Caffeine: just brew it
November 8, 2018
Your alarm starts ringing. It is a Tuesday morning, 4:30, and you still have a CRO to write and a Spanish test to study for. You’re running on a solid three hours of sleep. It’s too early, you’re too tired, and you have too much to do in too small of a time frame. You have to wake up. Fast. Your solution: caffeine.
Caffeine consumption is becoming more and more common. A study published in the Journal of Nutrition Education and Behavior indicated that 83.2 percent of teenagers consume caffeinated beverages regularly, and at least 96 percent of teens consume them occasionally. The average American teen will consume 100 milligrams of caffeine daily. That’s the equivalent of one cup of coffee. In an increasingly caffeinated nation, these stats are only rising.
However, this isn’t necessarily negative. Caffeine can be beneficial, as long as students limit their intake. Helpful, even. Schedules packed with AP classes, extra-curriculars, quizzes, tests, and multitasking sometimes need a kick-start to get going. Luckily, caffeine is the best friend of the overwhelmed, sleep-deprived student.
With that being said, caffeine isn’t without side effects. Caffeine consumers can be jumpy and anxious, with elevated blood pressure and blood sugar, insomnia, and headaches—things to be aware of before you start drinking caffeine.

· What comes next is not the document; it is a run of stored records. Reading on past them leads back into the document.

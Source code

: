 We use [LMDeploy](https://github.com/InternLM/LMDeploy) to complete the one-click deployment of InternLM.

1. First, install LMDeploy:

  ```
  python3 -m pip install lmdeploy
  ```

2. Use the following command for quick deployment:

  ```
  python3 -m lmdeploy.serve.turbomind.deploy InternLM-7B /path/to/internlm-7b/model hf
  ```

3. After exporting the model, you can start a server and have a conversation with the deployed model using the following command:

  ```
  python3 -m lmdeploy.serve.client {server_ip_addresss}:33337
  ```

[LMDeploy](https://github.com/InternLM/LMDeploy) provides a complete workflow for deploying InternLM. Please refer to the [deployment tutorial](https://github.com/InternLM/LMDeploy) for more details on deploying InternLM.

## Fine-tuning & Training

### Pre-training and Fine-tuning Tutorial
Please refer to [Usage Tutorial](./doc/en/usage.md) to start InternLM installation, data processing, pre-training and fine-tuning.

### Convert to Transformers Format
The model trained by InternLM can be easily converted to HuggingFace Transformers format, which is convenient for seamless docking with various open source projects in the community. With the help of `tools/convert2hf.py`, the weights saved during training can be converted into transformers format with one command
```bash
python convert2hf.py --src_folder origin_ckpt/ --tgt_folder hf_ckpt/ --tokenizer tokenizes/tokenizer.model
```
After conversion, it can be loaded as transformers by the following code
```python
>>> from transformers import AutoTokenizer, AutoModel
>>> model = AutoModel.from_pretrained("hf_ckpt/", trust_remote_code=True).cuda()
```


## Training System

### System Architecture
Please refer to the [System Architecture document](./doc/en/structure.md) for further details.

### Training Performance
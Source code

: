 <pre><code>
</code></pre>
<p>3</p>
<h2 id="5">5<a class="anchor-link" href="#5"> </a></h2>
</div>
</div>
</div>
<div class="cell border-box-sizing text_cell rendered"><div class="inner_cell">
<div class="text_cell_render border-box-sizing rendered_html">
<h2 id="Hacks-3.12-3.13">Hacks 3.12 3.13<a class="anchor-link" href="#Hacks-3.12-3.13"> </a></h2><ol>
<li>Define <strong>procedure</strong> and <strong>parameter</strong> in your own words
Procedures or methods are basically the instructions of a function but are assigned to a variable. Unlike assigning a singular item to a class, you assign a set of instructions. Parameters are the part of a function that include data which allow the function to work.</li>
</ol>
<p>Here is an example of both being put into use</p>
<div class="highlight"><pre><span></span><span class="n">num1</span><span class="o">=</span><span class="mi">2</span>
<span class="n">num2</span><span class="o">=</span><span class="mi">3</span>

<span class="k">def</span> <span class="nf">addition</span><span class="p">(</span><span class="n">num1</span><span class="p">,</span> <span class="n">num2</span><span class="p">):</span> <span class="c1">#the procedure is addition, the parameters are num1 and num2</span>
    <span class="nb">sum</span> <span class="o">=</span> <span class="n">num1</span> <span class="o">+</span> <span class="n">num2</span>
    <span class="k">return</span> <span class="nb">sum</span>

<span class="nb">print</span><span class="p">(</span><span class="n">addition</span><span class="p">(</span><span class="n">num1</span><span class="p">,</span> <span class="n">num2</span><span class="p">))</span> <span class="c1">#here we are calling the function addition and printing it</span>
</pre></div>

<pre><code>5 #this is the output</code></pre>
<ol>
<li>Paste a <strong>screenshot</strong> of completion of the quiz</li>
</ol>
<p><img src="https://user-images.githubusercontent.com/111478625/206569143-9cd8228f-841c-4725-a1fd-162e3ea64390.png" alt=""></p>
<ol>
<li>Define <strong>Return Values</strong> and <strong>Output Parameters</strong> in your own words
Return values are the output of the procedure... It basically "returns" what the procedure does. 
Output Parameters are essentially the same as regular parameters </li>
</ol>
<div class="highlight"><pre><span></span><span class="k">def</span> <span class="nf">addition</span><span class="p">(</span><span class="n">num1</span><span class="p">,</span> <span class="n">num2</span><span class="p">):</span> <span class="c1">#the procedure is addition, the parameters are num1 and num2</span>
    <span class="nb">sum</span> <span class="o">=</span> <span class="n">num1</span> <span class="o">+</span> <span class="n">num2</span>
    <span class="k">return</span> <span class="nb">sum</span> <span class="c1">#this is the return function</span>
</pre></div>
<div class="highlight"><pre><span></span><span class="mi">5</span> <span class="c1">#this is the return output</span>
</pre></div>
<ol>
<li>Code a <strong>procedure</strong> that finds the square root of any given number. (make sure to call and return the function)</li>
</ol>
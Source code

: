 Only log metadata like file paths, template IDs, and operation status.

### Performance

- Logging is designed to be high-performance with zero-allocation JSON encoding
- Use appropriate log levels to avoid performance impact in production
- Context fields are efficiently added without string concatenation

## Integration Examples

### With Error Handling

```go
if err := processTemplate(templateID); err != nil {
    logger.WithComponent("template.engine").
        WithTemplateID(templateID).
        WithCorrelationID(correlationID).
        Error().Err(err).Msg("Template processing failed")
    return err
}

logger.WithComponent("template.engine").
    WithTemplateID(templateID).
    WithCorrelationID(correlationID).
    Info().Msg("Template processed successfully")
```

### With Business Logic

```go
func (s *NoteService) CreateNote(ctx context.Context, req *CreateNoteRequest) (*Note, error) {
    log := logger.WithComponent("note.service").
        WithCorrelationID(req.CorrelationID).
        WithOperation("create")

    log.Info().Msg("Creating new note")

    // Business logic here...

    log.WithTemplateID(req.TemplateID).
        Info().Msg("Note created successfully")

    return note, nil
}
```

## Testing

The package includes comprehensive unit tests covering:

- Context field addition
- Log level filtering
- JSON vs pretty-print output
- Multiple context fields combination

Regardless, most students can testify that the side effects are worth it. The ability to focus isn’t something to take for granted anymore. Since sleep deprivation is pretty much a given, as long as you don’t drink too much caffeine, it is a beneficial way to wake up and stay awake. A National Institute of Health records “significant improvement in reaction time with caffeine” in comparison to reaction time without caffeine. Who doesn’t need a boost in reaction time on bleary early mornings?
So maybe you’ve grown up thinking that drinking coffee as a teenager is a kind of taboo thing. But in reality, as long as you don’t go overboard with daily caffeine intake, what better way is there to think clearly as you’re writing a CRO at 4:30 on a Tuesday morning?